LOUIS MAURIN - La pauvreté est multidimensionnelle et difficile à résumer en quelques mots. Si on regarde la pauvreté monétaire définie à 50% du niveau de vie médian, il y avait, en 2018, 5,3 millions de pauvres. Ce qui correspond à 8,3% de la population. Ce ratio est supérieur au niveau enregistré au début des années 2000. À l'époque, le taux se situait autour de 6,7% de la population. Depuis 20 ans, il y a une tendance à la remontée de la pauvreté en France.
Quels peuvent être les effets à court terme et à long terme d'une telle crise ?
L'effet principal se fait par le biais de l'emploi. Dès la mi-mars, beaucoup de personnes n'ont pas vu leurs missions d'intérim et leurs CDD renouvelés. Les non-salariés ont vu parfois leur contrat s'arrêter de suite. En dépit des systèmes de protection existants, une partie de la population a basculé dans le chômage avec une baisse des revenus. Une grande partie des chômeurs ne sont tout simplement pas indemnisés et ont dû basculer dans les minimas sociaux. Les minimas sociaux sont très inférieurs au seuil de pauvreté. Ce qui signifie qu'un certain nombre d'entre eux ont basculé dans la pauvreté.

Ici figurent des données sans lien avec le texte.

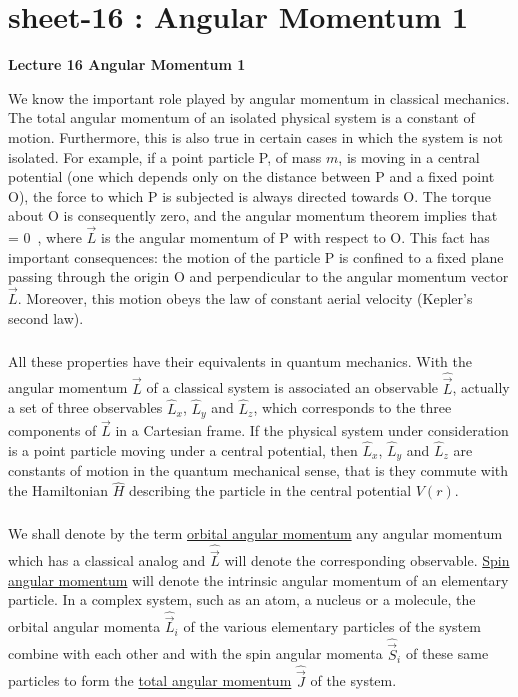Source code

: \chapter{sheet-16 : Angular Momentum 1}


\ifpdf
\graphicspath{{Chapter16/figs/}}
\else
\graphicspath{{Chapter16/figs/}}
\fi


\setcounter{chapter}{16}
\noindent
\begin{Large}
	{\bf Lecture 16 \newline
		Angular Momentum 1}
\end{Large}


\vspace{5 mm}
We know the important role played by angular momentum in classical mechanics. The total angular momentum of an  
isolated physical system is a constant of motion. Furthermore, this is also true in certain cases in which the system
is not isolated. For example, if a point particle P, of mass $m$, is moving in a central potential (one which depends only on 
the distance between P and a fixed point O), the force to which P is subjected is always directed towards O. The torque about O is 
consequently zero, and the angular momentum theorem implies that
\be
{} = 0 \,,
\ee
where $\vec{L}$ is the angular momentum of P with respect to O. This fact has important consequences: the motion of the
particle P is confined to a fixed plane passing through the origin O and perpendicular to the angular momentum
vector $\vec{L}$. Moreover, this motion obeys the law of constant aerial velocity (Kepler's second law).

\paragraph{}
All these properties have their equivalents in quantum mechanics. With the angular momentum $\vec{L}$ of a 
classical system is associated an observable $\hat{\vec{L}}$, actually a set of three observables $\hat{L}_x$,
$\hat{L}_y$ and $\hat{L}_z$, which corresponds to the three components of $\vec{L}$ in a Cartesian frame.  If the
physical system under consideration is a point particle moving under a central potential, then $\hat{L}_x$,
$\hat{L}_y$ and $\hat{L}_z$ are constants of motion in the quantum mechanical sense, that is they commute with
the Hamiltonian $\hat{H}$ describing the particle in the central potential $V(r)$.

\paragraph{}
We shall denote by the term {\underline {orbital angular momentum}} any angular momentum which has a classical analog and
$\hat{\vec{L}}$ will denote the corresponding observable. {\underline{Spin angular momentum}} will denote the
intrinsic angular momentum of an elementary particle. In a complex system, such as an atom, a nucleus or a molecule, the orbital
angular momenta $\hat{\vec{L}}_i$ of the various elementary particles of the system combine with each other and with the 
spin angular momenta $\hat{\vec{S}}_i$ of these same particles to form the {\underline {total angular momentum}}
$\hat{\vec{J}}$ of the system.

Pour les plus jeunes, la situation est encore plus compliquée. En deçà de 25 ans, les jeunes n'ont pas le droit aux minimas sociaux sauf la garantie jeune qui concerne très peu de monde. À ce stade, il est encore difficile d'avoir une estimation du nombre de pauvres. Les associations évoquent un million de pauvres supplémentaires.
Quelle était la situation de la pauvreté en France avant la crise ?

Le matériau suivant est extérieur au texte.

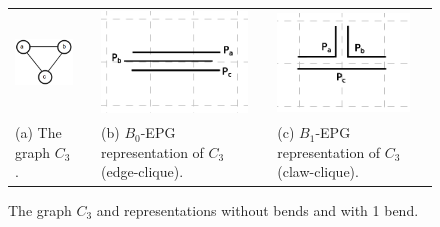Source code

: 
\begin{figure}[h]
  \centering
  \begin{tabular}{ p{3cm} p{0.7cm} p{4cm} p{0.7cm} p{4cm} }
    \includegraphics[width=2.3cm]{./img/trianguloabc} && \includegraphics[width=3.9cm]{./img/b0epgTransparenciaGrade2} & &
    \includegraphics[width=3.5cm]{./img/b1EpgTransparenteGrade2}
    \\
    \footnotesize
    (a) The  graph $C_3$. && \footnotesize(b) $B_0$-EPG representation of $C_3$ (edge-clique).&& \footnotesize(c) $B_1$-EPG representation of $C_3$ (claw-clique).\\
  \end{tabular}

 \caption{The  graph $ C_3 $  and  representations without bends and with 1 bend.} \label{fig:trianguloepgRepresentacao}
\end{figure}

La situation avait tendance à se stabiliser. À partir du milieu des années 2010, le chômage a commencé à baisser. Entre 2014 et 2017, le taux de pauvreté était resté au seuil de 8%. Sur 2018, le taux de pauvreté est remonté avec la baisse des allocations logement pour les plus pauvres.
Certains évoquent la nécessaire prise en compte de la baisse des loyers dans le parc social. Que leur répondez-vous ?
Ce n'est pas un bon argument. Quand le montant des loyers augmente dans le parc privé, il n'est pas pris en compte dans le calcul de la pauvreté.
Vous avez fait un focus sur les jeunes dans votre dernière publication. Quels sont les principaux risques pour cette population aussi hétérogène ?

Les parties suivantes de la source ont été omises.